Stored data entries:
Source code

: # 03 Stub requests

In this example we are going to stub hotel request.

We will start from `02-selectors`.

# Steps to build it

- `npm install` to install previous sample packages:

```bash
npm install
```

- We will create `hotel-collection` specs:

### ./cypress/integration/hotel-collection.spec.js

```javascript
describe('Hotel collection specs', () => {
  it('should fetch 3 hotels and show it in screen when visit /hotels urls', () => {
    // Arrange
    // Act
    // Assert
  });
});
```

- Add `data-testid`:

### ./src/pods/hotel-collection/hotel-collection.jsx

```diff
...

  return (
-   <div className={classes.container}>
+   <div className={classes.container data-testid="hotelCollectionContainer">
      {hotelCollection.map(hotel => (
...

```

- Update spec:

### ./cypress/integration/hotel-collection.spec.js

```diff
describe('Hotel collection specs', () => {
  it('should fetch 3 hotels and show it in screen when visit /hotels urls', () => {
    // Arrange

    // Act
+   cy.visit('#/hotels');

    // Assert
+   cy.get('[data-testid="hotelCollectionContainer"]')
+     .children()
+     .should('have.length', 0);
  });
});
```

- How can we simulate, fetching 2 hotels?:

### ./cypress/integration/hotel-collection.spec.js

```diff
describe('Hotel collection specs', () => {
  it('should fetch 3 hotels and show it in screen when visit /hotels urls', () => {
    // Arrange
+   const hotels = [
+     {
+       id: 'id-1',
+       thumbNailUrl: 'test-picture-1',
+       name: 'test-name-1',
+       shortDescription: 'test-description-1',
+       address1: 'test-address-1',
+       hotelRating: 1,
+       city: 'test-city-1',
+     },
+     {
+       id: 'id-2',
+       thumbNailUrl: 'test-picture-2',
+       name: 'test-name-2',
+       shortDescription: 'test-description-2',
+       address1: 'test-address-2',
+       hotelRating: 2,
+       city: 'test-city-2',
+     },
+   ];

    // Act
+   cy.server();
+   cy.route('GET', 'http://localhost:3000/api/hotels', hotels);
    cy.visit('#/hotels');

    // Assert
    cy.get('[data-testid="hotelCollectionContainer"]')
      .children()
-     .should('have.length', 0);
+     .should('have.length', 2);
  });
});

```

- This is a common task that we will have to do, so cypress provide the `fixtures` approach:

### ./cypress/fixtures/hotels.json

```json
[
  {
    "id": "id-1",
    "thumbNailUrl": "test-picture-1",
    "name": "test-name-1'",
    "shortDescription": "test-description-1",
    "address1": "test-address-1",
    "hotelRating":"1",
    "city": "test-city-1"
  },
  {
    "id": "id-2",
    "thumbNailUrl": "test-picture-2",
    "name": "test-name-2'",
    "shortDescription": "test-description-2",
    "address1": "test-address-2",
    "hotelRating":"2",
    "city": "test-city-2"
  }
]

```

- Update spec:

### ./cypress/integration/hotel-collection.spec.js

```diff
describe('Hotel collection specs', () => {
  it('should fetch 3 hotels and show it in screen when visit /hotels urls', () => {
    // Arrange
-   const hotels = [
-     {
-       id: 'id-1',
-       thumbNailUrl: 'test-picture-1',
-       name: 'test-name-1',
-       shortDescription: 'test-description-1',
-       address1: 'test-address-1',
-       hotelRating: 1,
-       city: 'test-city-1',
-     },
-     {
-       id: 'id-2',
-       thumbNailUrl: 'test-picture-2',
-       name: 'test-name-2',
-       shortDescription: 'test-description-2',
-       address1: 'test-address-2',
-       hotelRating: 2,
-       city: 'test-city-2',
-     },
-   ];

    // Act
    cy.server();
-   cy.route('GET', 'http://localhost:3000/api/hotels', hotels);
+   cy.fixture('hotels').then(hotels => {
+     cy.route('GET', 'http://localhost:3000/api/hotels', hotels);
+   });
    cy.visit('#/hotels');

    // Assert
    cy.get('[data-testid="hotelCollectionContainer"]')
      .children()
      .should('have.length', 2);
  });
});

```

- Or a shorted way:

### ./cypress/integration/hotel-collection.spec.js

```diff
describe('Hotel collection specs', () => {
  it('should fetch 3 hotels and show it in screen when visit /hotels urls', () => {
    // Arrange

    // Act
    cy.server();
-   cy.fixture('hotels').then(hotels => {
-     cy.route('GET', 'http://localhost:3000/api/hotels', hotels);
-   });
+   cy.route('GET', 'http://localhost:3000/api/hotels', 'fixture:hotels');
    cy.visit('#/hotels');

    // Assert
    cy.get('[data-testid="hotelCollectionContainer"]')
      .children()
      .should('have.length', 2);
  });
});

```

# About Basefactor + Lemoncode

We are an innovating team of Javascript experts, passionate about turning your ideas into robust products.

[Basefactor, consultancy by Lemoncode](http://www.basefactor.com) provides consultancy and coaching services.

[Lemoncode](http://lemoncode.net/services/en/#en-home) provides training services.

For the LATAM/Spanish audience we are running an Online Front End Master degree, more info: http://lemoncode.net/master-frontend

* About this exercise
Your job is to return all lines above that hold the word "shortDescription".

* Exercise solution
+       shortDescription: 'test-description-1',
+       shortDescription: 'test-description-2',
    "shortDescription": "test-description-1",
    "shortDescription": "test-description-2",
-       shortDescription: 'test-description-1',
-       shortDescription: 'test-description-2',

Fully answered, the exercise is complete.